Thursday, July 26, 2007

International Herald Tribune Editorial - No exit strategy

International Herald Tribune Editorial - No exit strategy
Copyright by The International Herald Tribune
Published: July 25, 2007


The American people have only one question left about Iraq: What is President George W. Bush's plan for a timely and responsible exit? That is the essential precondition for salvaging broader American interests in the Middle East and for waging a more effective fight against Al Qaeda in its base areas in Pakistan and Afghanistan. And it is exactly the question that Bush, his top generals and his diplomats so stubbornly and damagingly refuse to answer.

Tuesday provided two more frustrating and shameful examples of this denial. One was a new war plan drawn up by America's top military commander and top diplomat in Baghdad that will keep American troops fighting in Iraq at least until 2009. The other was yet one more speech by Bush that claimed that Iraq was the do-or-die front in the war on terrorism - rather than a rallying point for extremists and a never-ending drain on the resources America needs to fight that fight.

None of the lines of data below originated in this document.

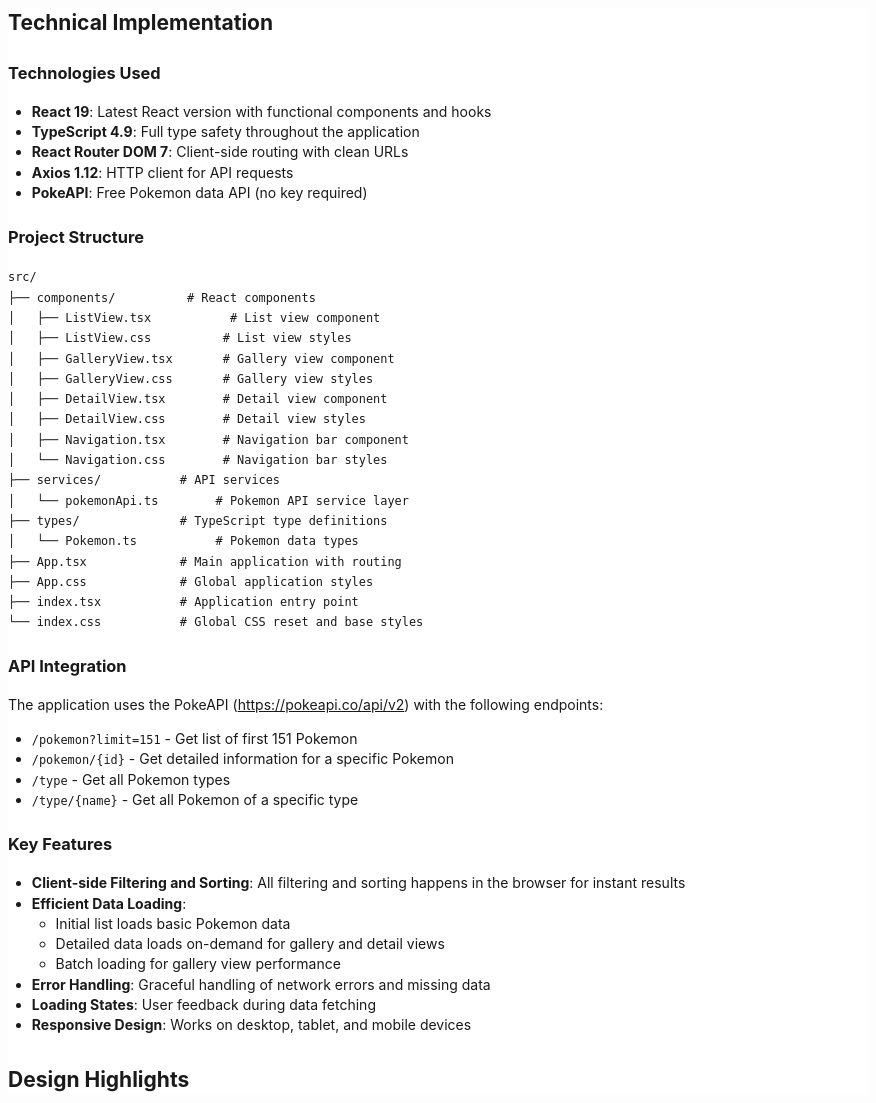 ## Technical Implementation

### Technologies Used
- **React 19**: Latest React version with functional components and hooks
- **TypeScript 4.9**: Full type safety throughout the application
- **React Router DOM 7**: Client-side routing with clean URLs
- **Axios 1.12**: HTTP client for API requests
- **PokeAPI**: Free Pokemon data API (no key required)

### Project Structure
```
src/
├── components/          # React components
│   ├── ListView.tsx           # List view component
│   ├── ListView.css          # List view styles
│   ├── GalleryView.tsx       # Gallery view component
│   ├── GalleryView.css       # Gallery view styles
│   ├── DetailView.tsx        # Detail view component
│   ├── DetailView.css        # Detail view styles
│   ├── Navigation.tsx        # Navigation bar component
│   └── Navigation.css        # Navigation bar styles
├── services/           # API services
│   └── pokemonApi.ts        # Pokemon API service layer
├── types/              # TypeScript type definitions
│   └── Pokemon.ts           # Pokemon data types
├── App.tsx             # Main application with routing
├── App.css             # Global application styles
├── index.tsx           # Application entry point
└── index.css           # Global CSS reset and base styles
```

### API Integration
The application uses the PokeAPI (https://pokeapi.co/api/v2) with the following endpoints:
- `/pokemon?limit=151` - Get list of first 151 Pokemon
- `/pokemon/{id}` - Get detailed information for a specific Pokemon
- `/type` - Get all Pokemon types
- `/type/{name}` - Get all Pokemon of a specific type

### Key Features
- **Client-side Filtering and Sorting**: All filtering and sorting happens in the browser for instant results
- **Efficient Data Loading**: 
  - Initial list loads basic Pokemon data
  - Detailed data loads on-demand for gallery and detail views
  - Batch loading for gallery view performance
- **Error Handling**: Graceful handling of network errors and missing data
- **Loading States**: User feedback during data fetching
- **Responsive Design**: Works on desktop, tablet, and mobile devices

## Design Highlights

The war plan drawn up by General David Petraeus and Ambassador Ryan Crocker simply assumes that a large-scale United States military presence in Iraq will continue for at least two more years.

So much for Bush's soothing incantations about a relatively short-term "surge" of additional troops. The plan ignores the fact that the volunteer army cannot sustain a prolonged escalation without grievous losses in quality, readiness and morale. Even more unrealistically, the plan assumes that with two more years of an American blank check, Iraqi politicians will somehow decide to take responsibility for their political future.

Petraeus and Crocker may feel they have little choice but to project the administration's flawed policies to their logical, or illogical, conclusions. Bush does have a choice and a clear obligation to re-evaluate strategy when everything, but his own illusions, tells him that it is failing. Instead, he spoke Tuesday as if the latest National Intelligence Estimate had not found Al Qaeda's top leadership regrouped and resurgent along the Pakistani-Afghan frontier. Or as if the latest bleak assessment of the Iraqi government's political and economic failures had never been issued. Bush proposed no realistic new plan for more effectively fighting Al Qaeda or for exiting from Iraq.

Prolonging the war for another two years will not bring victory. It will mean more lives lost, more damage to America's international standing and fewer resources to fight the real fight against terrorists. If Bush's advisers can't tell him that, Congress will have to - with a veto-proof majority.